§ WHAT TO DO
All that is needed is each line of the entries holding the word "Médecins", copied as it stands.

§ THE INPUT

=== Begin Enclosure ===

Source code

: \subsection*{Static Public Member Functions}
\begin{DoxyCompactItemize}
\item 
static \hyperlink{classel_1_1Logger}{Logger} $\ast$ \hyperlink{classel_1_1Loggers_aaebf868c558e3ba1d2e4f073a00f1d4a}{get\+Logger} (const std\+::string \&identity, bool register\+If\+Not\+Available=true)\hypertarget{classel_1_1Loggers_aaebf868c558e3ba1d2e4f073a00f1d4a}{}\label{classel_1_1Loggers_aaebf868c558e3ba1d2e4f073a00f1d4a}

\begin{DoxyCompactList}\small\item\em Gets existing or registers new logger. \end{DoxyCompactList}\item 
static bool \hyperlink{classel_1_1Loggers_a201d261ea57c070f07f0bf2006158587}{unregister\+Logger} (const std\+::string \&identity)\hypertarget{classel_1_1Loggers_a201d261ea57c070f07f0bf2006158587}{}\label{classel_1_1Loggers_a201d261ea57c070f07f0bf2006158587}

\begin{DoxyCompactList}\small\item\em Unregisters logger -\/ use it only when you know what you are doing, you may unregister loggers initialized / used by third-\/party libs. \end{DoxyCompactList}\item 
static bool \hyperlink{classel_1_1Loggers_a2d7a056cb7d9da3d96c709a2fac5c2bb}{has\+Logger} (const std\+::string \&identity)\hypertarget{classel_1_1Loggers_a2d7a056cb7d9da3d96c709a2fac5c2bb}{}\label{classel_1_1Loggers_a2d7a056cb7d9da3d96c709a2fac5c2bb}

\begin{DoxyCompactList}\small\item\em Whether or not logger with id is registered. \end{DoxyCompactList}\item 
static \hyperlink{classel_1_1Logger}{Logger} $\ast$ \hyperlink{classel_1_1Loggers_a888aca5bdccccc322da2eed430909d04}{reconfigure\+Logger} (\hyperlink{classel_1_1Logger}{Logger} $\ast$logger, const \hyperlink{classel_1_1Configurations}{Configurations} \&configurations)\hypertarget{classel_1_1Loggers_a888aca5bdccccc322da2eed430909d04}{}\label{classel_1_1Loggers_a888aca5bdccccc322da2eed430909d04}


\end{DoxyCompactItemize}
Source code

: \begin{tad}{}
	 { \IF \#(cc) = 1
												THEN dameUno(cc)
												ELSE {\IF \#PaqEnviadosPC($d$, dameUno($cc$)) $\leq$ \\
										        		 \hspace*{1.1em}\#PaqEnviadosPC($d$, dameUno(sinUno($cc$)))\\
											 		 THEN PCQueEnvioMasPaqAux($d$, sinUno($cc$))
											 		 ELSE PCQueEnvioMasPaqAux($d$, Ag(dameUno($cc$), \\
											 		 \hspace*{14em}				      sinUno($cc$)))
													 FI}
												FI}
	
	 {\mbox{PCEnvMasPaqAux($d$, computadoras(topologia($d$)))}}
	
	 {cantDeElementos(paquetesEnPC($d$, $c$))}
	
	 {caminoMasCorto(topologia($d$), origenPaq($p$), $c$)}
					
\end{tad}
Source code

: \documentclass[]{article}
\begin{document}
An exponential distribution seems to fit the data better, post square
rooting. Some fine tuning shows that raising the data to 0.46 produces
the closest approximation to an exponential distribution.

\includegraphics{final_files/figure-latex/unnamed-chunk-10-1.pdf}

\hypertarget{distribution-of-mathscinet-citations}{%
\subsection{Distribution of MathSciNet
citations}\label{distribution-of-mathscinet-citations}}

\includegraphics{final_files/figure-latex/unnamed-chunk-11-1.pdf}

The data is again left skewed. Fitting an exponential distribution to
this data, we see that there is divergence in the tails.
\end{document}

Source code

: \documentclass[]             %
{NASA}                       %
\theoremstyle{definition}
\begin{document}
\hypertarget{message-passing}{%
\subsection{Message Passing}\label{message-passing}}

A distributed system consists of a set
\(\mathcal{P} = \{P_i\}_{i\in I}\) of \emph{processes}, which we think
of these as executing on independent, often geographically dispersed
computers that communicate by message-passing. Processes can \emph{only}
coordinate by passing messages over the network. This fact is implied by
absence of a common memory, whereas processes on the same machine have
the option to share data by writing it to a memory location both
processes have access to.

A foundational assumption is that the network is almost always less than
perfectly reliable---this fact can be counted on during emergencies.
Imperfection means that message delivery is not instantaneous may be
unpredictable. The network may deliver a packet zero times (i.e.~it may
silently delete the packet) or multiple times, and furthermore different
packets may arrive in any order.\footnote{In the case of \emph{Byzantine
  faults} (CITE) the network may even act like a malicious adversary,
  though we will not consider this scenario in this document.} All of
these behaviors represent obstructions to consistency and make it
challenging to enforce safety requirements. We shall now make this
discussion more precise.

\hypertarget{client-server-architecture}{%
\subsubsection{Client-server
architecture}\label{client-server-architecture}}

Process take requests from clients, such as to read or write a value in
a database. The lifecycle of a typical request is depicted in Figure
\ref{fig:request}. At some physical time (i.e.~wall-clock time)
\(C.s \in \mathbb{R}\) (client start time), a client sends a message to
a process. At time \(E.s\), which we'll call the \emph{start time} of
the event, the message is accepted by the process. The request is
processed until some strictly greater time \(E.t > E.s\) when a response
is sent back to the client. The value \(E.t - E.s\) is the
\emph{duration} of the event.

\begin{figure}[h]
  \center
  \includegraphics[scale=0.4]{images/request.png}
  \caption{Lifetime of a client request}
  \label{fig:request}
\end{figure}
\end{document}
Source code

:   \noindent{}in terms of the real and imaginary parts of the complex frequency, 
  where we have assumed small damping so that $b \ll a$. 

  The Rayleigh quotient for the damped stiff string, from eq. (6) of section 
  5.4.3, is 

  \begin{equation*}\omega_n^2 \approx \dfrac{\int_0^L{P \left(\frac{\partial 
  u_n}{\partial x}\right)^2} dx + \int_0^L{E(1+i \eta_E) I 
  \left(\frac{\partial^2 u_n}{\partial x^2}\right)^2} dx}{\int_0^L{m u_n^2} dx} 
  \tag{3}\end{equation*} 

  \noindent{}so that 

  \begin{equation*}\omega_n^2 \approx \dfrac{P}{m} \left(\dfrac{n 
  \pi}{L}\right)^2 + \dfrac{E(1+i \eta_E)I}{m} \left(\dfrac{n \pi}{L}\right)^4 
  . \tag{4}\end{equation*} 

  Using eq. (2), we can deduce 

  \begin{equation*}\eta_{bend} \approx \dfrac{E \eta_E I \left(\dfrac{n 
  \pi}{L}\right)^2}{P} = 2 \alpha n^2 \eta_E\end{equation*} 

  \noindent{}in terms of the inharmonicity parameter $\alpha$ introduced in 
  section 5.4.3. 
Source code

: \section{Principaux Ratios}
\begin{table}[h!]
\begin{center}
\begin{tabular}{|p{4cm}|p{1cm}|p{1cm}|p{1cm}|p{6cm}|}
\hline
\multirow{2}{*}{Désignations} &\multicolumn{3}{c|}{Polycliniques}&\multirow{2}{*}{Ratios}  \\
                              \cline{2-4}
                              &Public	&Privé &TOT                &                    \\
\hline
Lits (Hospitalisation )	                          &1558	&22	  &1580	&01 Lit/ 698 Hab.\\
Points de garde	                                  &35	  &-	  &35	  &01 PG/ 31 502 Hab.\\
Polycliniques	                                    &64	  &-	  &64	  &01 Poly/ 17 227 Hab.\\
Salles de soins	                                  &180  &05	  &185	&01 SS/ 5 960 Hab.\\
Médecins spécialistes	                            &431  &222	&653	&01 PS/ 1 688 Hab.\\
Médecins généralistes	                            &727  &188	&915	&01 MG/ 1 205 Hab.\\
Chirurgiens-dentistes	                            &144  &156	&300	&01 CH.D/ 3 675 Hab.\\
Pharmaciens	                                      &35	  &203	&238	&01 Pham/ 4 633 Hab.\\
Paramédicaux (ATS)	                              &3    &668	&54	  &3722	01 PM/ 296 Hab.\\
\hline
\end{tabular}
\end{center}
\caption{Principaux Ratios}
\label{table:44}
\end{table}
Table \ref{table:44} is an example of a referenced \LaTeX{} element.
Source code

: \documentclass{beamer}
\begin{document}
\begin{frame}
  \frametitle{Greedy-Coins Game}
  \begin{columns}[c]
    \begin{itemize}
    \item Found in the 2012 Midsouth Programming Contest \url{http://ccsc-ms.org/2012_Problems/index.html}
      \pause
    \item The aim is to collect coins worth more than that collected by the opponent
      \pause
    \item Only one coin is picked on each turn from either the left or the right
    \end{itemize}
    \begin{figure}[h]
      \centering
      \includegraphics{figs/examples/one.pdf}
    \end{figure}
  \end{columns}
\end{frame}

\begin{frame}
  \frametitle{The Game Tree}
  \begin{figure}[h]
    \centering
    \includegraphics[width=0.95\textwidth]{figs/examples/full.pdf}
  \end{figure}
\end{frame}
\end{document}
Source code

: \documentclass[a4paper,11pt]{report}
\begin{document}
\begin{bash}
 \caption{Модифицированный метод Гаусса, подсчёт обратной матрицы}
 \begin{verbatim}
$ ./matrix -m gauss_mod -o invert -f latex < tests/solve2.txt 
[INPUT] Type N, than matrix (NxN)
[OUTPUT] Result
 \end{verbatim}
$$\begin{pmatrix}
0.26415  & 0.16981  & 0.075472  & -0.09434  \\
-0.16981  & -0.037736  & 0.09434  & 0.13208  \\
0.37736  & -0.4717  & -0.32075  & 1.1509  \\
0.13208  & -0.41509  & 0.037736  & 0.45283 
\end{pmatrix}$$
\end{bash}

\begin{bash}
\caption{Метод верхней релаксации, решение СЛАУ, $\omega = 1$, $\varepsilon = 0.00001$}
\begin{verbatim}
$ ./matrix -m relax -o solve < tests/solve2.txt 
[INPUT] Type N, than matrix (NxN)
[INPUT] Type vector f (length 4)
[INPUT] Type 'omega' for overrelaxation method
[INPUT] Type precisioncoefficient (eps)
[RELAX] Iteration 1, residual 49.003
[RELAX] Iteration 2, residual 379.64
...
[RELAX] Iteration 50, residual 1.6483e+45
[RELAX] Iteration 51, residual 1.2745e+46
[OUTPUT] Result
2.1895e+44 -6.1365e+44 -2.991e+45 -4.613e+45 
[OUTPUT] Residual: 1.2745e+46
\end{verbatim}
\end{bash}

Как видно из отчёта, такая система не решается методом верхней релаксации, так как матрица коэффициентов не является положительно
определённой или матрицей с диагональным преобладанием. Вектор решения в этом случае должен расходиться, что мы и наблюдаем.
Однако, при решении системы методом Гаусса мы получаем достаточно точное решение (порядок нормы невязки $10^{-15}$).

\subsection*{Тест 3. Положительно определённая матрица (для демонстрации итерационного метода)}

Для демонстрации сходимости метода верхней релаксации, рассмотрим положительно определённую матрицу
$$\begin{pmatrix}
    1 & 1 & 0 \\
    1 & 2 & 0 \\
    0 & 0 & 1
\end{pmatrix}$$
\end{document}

=== End Enclosure ===

§ ANSWER SECTION
Médecins spécialistes	                            &431  &222	&653	&01 PS/ 1 688 Hab.\\
Médecins généralistes	                            &727  &188	&915	&01 MG/ 1 205 Hab.\\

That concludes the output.